*Work item*
Without the images, reproduce each line of the material exactly.

┌─ Records to process

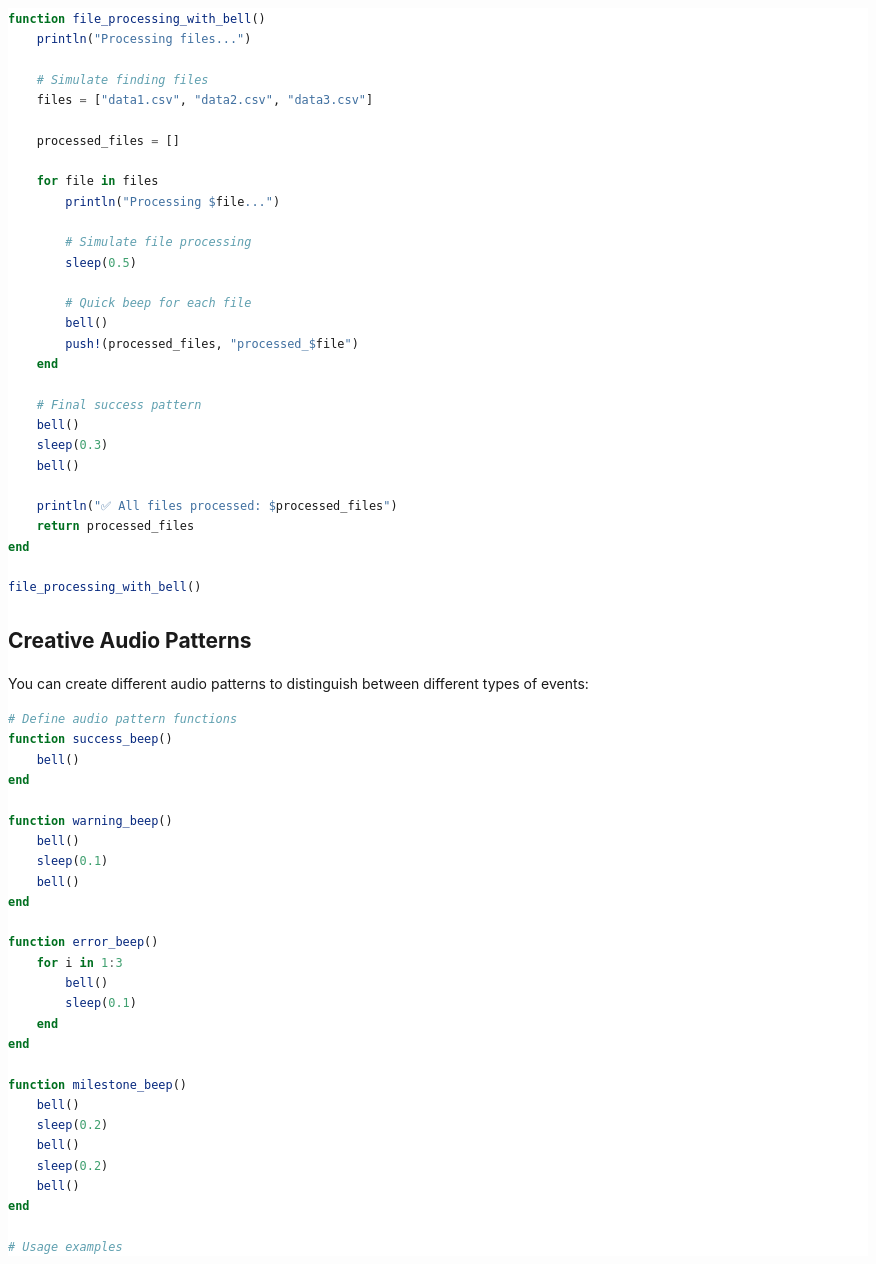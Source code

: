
```julia
function file_processing_with_bell()
    println("Processing files...")
    
    # Simulate finding files
    files = ["data1.csv", "data2.csv", "data3.csv"]
    
    processed_files = []
    
    for file in files
        println("Processing $file...")
        
        # Simulate file processing
        sleep(0.5)
        
        # Quick beep for each file
        bell()
        push!(processed_files, "processed_$file")
    end
    
    # Final success pattern
    bell()
    sleep(0.3)
    bell()
    
    println("✅ All files processed: $processed_files")
    return processed_files
end

file_processing_with_bell()
```

## Creative Audio Patterns

You can create different audio patterns to distinguish between different types of events:

```julia
# Define audio pattern functions
function success_beep()
    bell()
end

function warning_beep()
    bell()
    sleep(0.1)
    bell()
end

function error_beep()
    for i in 1:3
        bell()
        sleep(0.1)
    end
end

function milestone_beep()
    bell()
    sleep(0.2)
    bell()
    sleep(0.2)
    bell()
end

# Usage examples
```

└─

*Result for this task*
Source code

:
```julia
function file_processing_with_bell()
    println("Processing files...")
    
    # Simulate finding files
    files = ["data1.csv", "data2.csv", "data3.csv"]
    
    processed_files = []
    
    for file in files
        println("Processing $file...")
        
        # Simulate file processing
        sleep(0.5)
        
        # Quick beep for each file
        bell()
        push!(processed_files, "processed_$file")
    end
    
    # Final success pattern
    bell()
    sleep(0.3)
    bell()
    
    println("✅ All files processed: $processed_files")
    return processed_files
end

file_processing_with_bell()
```

## Creative Audio Patterns

You can create different audio patterns to distinguish between different types of events:

```julia
# Define audio pattern functions
function success_beep()
    bell()
end

function warning_beep()
    bell()
    sleep(0.1)
    bell()
end

function error_beep()
    for i in 1:3
        bell()
        sleep(0.1)
    end
end

function milestone_beep()
    bell()
    sleep(0.2)
    bell()
    sleep(0.2)
    bell()
end

# Usage examples
```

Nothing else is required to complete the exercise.